Legislation Tools & Regulatory FrameworkThe lists of all the European Commission Directives, Regulations, Decisions, Resolutions, Recommendations, as well as Communications are regularly updated to provide latest information on public policy.
ETSI is one of the 3 legally recognized 'regional' standardization bodies in Europe (ESO) by the European Union (EU) and European Free Trade Association (EFTA). This recognition given by Directive 98/34/EC comes with certain responsibilities which we are committed to fulfill. The status of 'ESO' permits ETSI members to produce market-driven, voluntary and consensus-based standards that are intended for use by the market and whose implementation supports the functioning of the European Single Market and other areas governed by public policies. Our standardization work at the European level also contributes to the public interest by meeting the specific needs of the European market and the avoidance of technical barriers to trade. This benefits all players [e.g. industry including Small and Medium-sized Enterprises (SMEs)].
ETSI produces technical specifications that support European policies and directives that may be listed by the European Commission and ETFA in their respective Official Journals.
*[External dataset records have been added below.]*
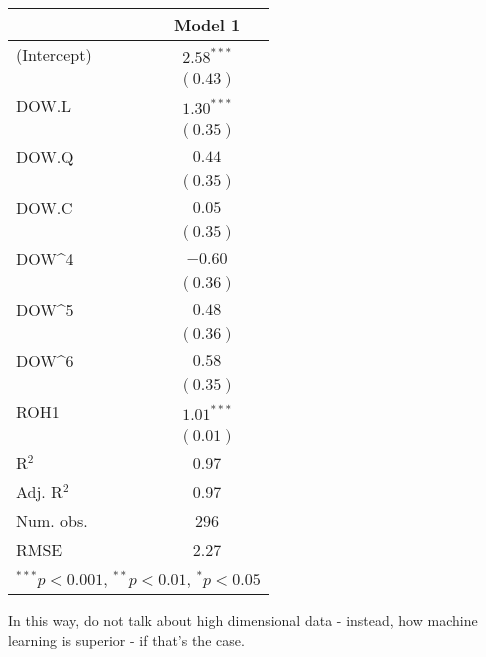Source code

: \documentclass[]{article}
\begin{document}
\begin{tabular}{l c }
\hline
 & Model 1 \\
\hline
(Intercept) & $2.58^{***}$ \\
            & $(0.43)$     \\
DOW.L       & $1.30^{***}$ \\
            & $(0.35)$     \\
DOW.Q       & $0.44$       \\
            & $(0.35)$     \\
DOW.C       & $0.05$       \\
            & $(0.35)$     \\
DOW^4       & $-0.60$      \\
            & $(0.36)$     \\
DOW^5       & $0.48$       \\
            & $(0.36)$     \\
DOW^6       & $0.58$       \\
            & $(0.35)$     \\
ROH1        & $1.01^{***}$ \\
            & $(0.01)$     \\
\hline
R$^2$       & 0.97         \\
Adj. R$^2$  & 0.97         \\
Num. obs.   & 296          \\
RMSE        & 2.27         \\
\hline
\multicolumn{2}{l}{\scriptsize{$^{***}p<0.001$, $^{**}p<0.01$, $^*p<0.05$}}
\end{tabular}

In this way, do not talk about high dimensional data - instead, how
machine learning is superior - if that's the case.
\end{document}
Of most significance, this status allows ETSI to produce European Norms (ENs) some of which are known as Harmonized standards that support the implementation of the Single European Market and enable manufacturers to gain access to the European market in the most economic way (presumption of conformity route). All ETSI ENs become the national standards of the different EU/EFTA member states and beyond (see more information on the National Standards Organizations. Of greatest interest to ETSI members is the development and production of Harmonized ENs to support the New Approach (Council Resolution of the 7th May 1985). The philosophy behind the New Approach was to provide the essential conditions to improve the competitiveness of European industry by ensuring the free movement of goods covering entire product sectors but also guaranteeing the protection of public interest objectives. This system has helped to open up the EU market and mutually agreed voluntary standards have enabled better regulation, stimulated business competitiveness and removed barriers to trade. This is especially true in the radio and telecommunications equipment sector.
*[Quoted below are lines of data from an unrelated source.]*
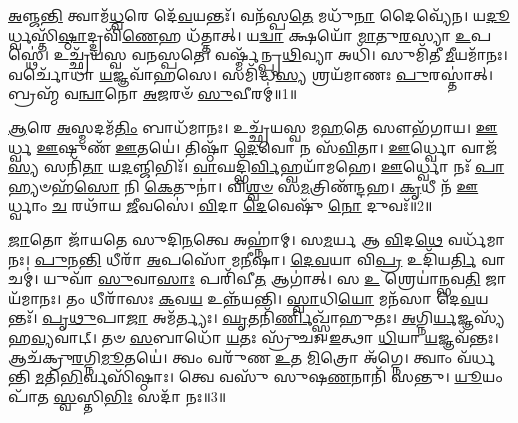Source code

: \setcounter{anuvakam}{0}

\-\ul{𑌅}\-𑌞𑍍𑌜\-\ul{𑌨𑍍𑌤𑌿} 𑌤𑍍𑌵𑌾𑌮᳴\-\ul{𑌧𑍍𑌵}\-𑌰𑍇 𑌦𑍇᳴\-\ul{𑌵}\-𑌯𑌨𑍍𑌤𑌃᳴।
𑌵𑌨᳴𑌸𑍍𑌪\-\ul{𑌤𑍇} 𑌮𑌧𑍁᳴\-\ul{𑌨𑌾} 𑌦𑍈𑌵𑍍𑌯𑍇᳴𑌨।
𑌯\-\ul{𑌦𑍂}\-𑌰𑍍𑌧𑍍𑌵𑌸𑍍𑌤𑌿᳴\-\ul{𑌷𑍍𑌠𑌾}\-𑌦𑍍𑌦𑍍𑌰𑌵𑌿᳴\-\ul{𑌣𑍇}\-𑌹 𑌧᳴𑌤𑍍𑌤𑌾𑌤𑍍।
𑌯\-\ul{𑌦𑍍𑌵𑌾} 𑌕𑍍𑌷𑌯𑍋᳴ \ul{𑌮𑌾}\-𑌤𑍁\-\ul{𑌰}\-𑌸𑍍𑌯𑌾 \ul{𑌉}\-𑌪𑌸𑍍𑌥𑍇॑।
𑌉𑌚𑍍𑌛𑍍𑌰᳴𑌯𑌸𑍍𑌵 𑌵𑌨𑌸𑍍𑌪𑌤𑍇।
𑌵𑌰𑍍𑌷𑍍𑌮᳴𑌨𑍍𑌪𑍃\-\ul{𑌥𑌿}\-𑌵𑍍𑌯𑌾 𑌅𑌧𑌿᳴।
𑌸𑍁𑌮𑌿᳴𑌤𑍀 \ul{𑌮𑍀}\-𑌯𑌮𑌾᳴𑌨𑌃।
𑌵𑌰𑍍𑌚𑍋᳴𑌧𑌾 \ul{𑌯}\-𑌜𑍍𑌞𑌵𑌾᳴𑌹𑌸𑍇।
𑌸𑌮𑌿᳴𑌦𑍍𑌧\-\ul{𑌸𑍍𑌯} 𑌶𑍍𑌰𑌯᳴𑌮𑌾𑌣𑌃 \ul{𑌪𑍁}\-𑌰𑌸𑍍𑌤𑌾॑𑌤𑍍।
𑌬𑍍𑌰𑌹𑍍𑌮᳴ 𑌵\-\ul{𑌨𑍍𑌵𑌾}\-𑌨𑍋 \ul{𑌅}\-𑌜𑌰𑍞᳴ \ul{𑌸𑍁}\-𑌵𑍀𑌰𑌮𑍍॑॥1॥

\-\ul{𑌆}\-𑌰𑍇 \ul{𑌅}\-𑌸𑍍𑌮𑌦𑌮᳴\-\ul{𑌤𑌿𑌂} 𑌬𑌾𑌧᳴𑌮𑌾𑌨𑌃।
𑌉𑌚𑍍𑌛𑍍𑌰᳴𑌯𑌸𑍍𑌵 𑌮\-\ul{𑌹}\-𑌤𑍇 𑌸𑍗𑌭᳴𑌗𑌾𑌯।
\-\ul{𑌊}\-𑌰𑍍𑌧𑍍𑌵 \ul{𑌊}\-𑌷𑍁𑌣᳴ \ul{𑌊}\-𑌤𑌯𑍇॑।
𑌤𑌿𑌷𑍍𑌠𑌾᳴ \ul{𑌦𑍇}\-𑌵𑍋 𑌨 𑌸᳴\-\ul{𑌵𑌿}\-𑌤𑌾।
\-\ul{𑌊}\-𑌰𑍍𑌧𑍍𑌵𑍋 𑌵𑌾𑌜᳴\-\ul{𑌸𑍍𑌯} 𑌸𑌨𑌿᳴\-\ul{𑌤𑌾} 𑌯\-\ul{𑌦}\-𑌞𑍍𑌜𑌿𑌭𑌿𑌃᳴।
\-\ul{𑌵𑌾}\-𑌘𑌦𑍍𑌭𑌿᳴\-\ul{𑌰𑍍𑌵𑌿}\-𑌹𑍍𑌵𑌯𑌾᳴𑌮𑌹𑍇।
\-\ul{𑌊}\-𑌰𑍍𑌧𑍍𑌵𑍋 𑌨𑌃᳴ \ul{𑌪𑌾}\-𑌹𑍍𑌯𑍞𑌹᳴\-\ul{𑌸𑍋} 𑌨𑌿 \ul{𑌕𑍇}\-𑌤𑍁𑌨𑌾॑।
𑌵𑌿\-\ul{𑌶𑍍𑌵}\-\-\ul{𑍞} 𑌸\-\ul{𑌮}\-𑌤𑍍𑌰𑌿𑌣᳴𑌨𑍍𑌦𑌹।
\-\ul{𑌕𑍃}\-𑌧𑍀 𑌨᳴ \ul{𑌊}\-𑌰𑍍𑌧𑍍𑌵𑌾𑌂 \ul{𑌚} 𑌰𑌥𑌾᳴𑌯 \ul{𑌜𑍀}\-𑌵𑌸𑍇॑।
\-\ul{𑌵𑌿}\-𑌦𑌾 \ul{𑌦𑍇}\-𑌵𑍇𑌷𑍁᳴ \ul{𑌨𑍋} 𑌦𑍁𑌵𑌃᳴॥2॥

\-\ul{𑌜𑌾}\-𑌤𑍋 𑌜𑌾᳴𑌯𑌤𑍇 𑌸𑍁𑌦𑌿\-\ul{𑌨}\-𑌤𑍍𑌵𑍇 𑌅𑌹𑍍𑌨𑌾॑𑌮𑍍।
𑌸\-\ul{𑌮}\-𑌰𑍍𑌯 𑌆 \ul{𑌵𑌿}\-𑌦\-\ul{𑌥𑍇} 𑌵𑌰𑍍𑌧᳴𑌮𑌾𑌨𑌃।
\-\ul{𑌪𑍁}\-𑌨\-\ul{𑌨𑍍𑌤𑌿} 𑌧𑍀𑌰𑌾᳴ \ul{𑌅}\-𑌪𑌸𑍋᳴ 𑌮\-\ul{𑌨𑍀}\-𑌷𑌾।
\-\ul{𑌦𑍇}\-\-\ul{𑌵}\-𑌯𑌾 𑌵𑌿\-\ul{𑌪𑍍𑌰} 𑌉𑌦𑌿᳴𑌯\-\ul{𑌰𑍍𑌤𑌿} 𑌵𑌾𑌚𑌮𑍍॑।
𑌯𑍁𑌵𑌾᳴ \ul{𑌸𑍁}\-𑌵𑌾\-\ul{𑌸𑌾𑌃} 𑌪𑌰𑌿᳴𑌵𑍀\-\ul{𑌤} 𑌆𑌗𑌾॑𑌤𑍍।
𑌸 \ul{𑌉} 𑌶𑍍𑌰𑍇𑌯𑌾॑𑌨𑍍𑌭𑌵\-\ul{𑌤𑌿} 𑌜𑌾𑌯᳴𑌮𑌾𑌨𑌃।
𑌤𑌂 𑌧𑍀𑌰𑌾᳴𑌸𑌃 \ul{𑌕}\-𑌵\-\ul{𑌯} 𑌉𑌨𑍍𑌨᳴𑌯𑌨𑍍𑌤𑌿।
\-\ul{𑌸𑍍𑌵𑌾}\-𑌧𑌿\-\ul{𑌯𑍋} 𑌮𑌨᳴𑌸𑌾 𑌦𑍇\-\ul{𑌵}\-𑌯𑌨𑍍𑌤𑌃᳴।
\-\ul{𑌪𑍃}\-\-\ul{𑌥𑍁}\-𑌪𑌾\-\ul{𑌜𑌾} 𑌅𑌮᳴𑌰𑍍𑌤𑍍𑌯𑌃।
\-\ul{𑌘𑍃}\-𑌤𑌨𑌿᳴\-\ul{𑌰𑍍𑌣𑌿}\-𑌖𑍍𑌸𑍍𑌵𑌾᳴𑌹𑍁𑌤𑌃।
\-\ul{𑌅}\-𑌗𑍍𑌨𑌿\-\ul{𑌰𑍍𑌯}\-𑌜𑍍𑌞𑌸𑍍𑌯᳴ 𑌹\-\ul{𑌵𑍍𑌯}\-𑌵𑌾𑌟𑍍।
𑌤𑍞 \ul{𑌸}\-𑌬𑌾𑌧𑍋᳴ \ul{𑌯}\-𑌤𑌃 𑌸𑍍𑌰𑍁᳴𑌚𑌃।
\-\ul{𑌇}\-𑌤𑍍𑌥𑌾 \ul{𑌧𑌿}\-𑌯𑌾 \ul{𑌯}\-𑌜𑍍𑌞𑌵᳴𑌨𑍍𑌤𑌃।
𑌆𑌚᳴𑌕𑍍𑌰𑍁\-\ul{𑌰}\-𑌗𑍍𑌨𑌿\-\ul{𑌮𑍂}\-𑌤𑌯𑍇॑।
𑌤𑍍𑌵𑌂 𑌵𑌰𑍁᳴𑌣 \ul{𑌉}\-𑌤 \ul{𑌮𑌿}\-𑌤𑍍𑌰𑍋 𑌅᳴𑌗𑍍𑌨𑍇।
𑌤𑍍𑌵𑌾𑌂 𑌵᳴𑌰𑍍𑌧𑌨𑍍𑌤𑌿 \ul{𑌮}\-𑌤𑌿\-\ul{𑌭𑌿}\-𑌰𑍍𑌵𑌸𑌿᳴𑌷𑍍𑌠𑌾𑌃।
𑌤𑍍𑌵𑍇 𑌵𑌸𑍁᳴ 𑌸𑍁𑌷\-\ul{𑌣}\-𑌨𑌾𑌨𑌿᳴ 𑌸𑌨𑍍𑌤𑍁।
\-\ul{𑌯𑍂}\-𑌯𑌂 𑌪𑌾᳴𑌤 \ul{𑌸𑍍𑌵}\-𑌸𑍍𑌤𑌿\-\ul{𑌭𑌿𑌃} 𑌸𑌦𑌾᳴ 𑌨𑌃॥3॥\anuvakamend[\-\ul{𑌸𑍁}\-𑌵𑍀\-\ul{𑌰𑌂} 𑌦𑍁\-\ul{𑌵𑌃} 𑌸𑍍𑌵𑌾᳴𑌹𑍁\-\ul{𑌤𑍋}\-\-𑌽𑌷𑍍𑌟𑍗 𑌚᳴]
The largest number of ETSI Harmonized standards in this area covers the Radio and Telecommunications Terminal Equipment Directive (R&TTED Directive 1999/5/EC ). When adopted by ETSI these ENs have the status of Harmonized standards and when listed in the Official Journal they provide the manufacturer with the opportunity to place their products on the market as they can claim 'presumption of conformity' with the essential requirements of the directive (by self-declaration) rather than go through costly type approval processes in different Members States. Manufacturers are also then able to make use of the well recognized CE marking for their products. Although there are other ways of getting access for a product to the market, this route is by far the most economically attractive to industry.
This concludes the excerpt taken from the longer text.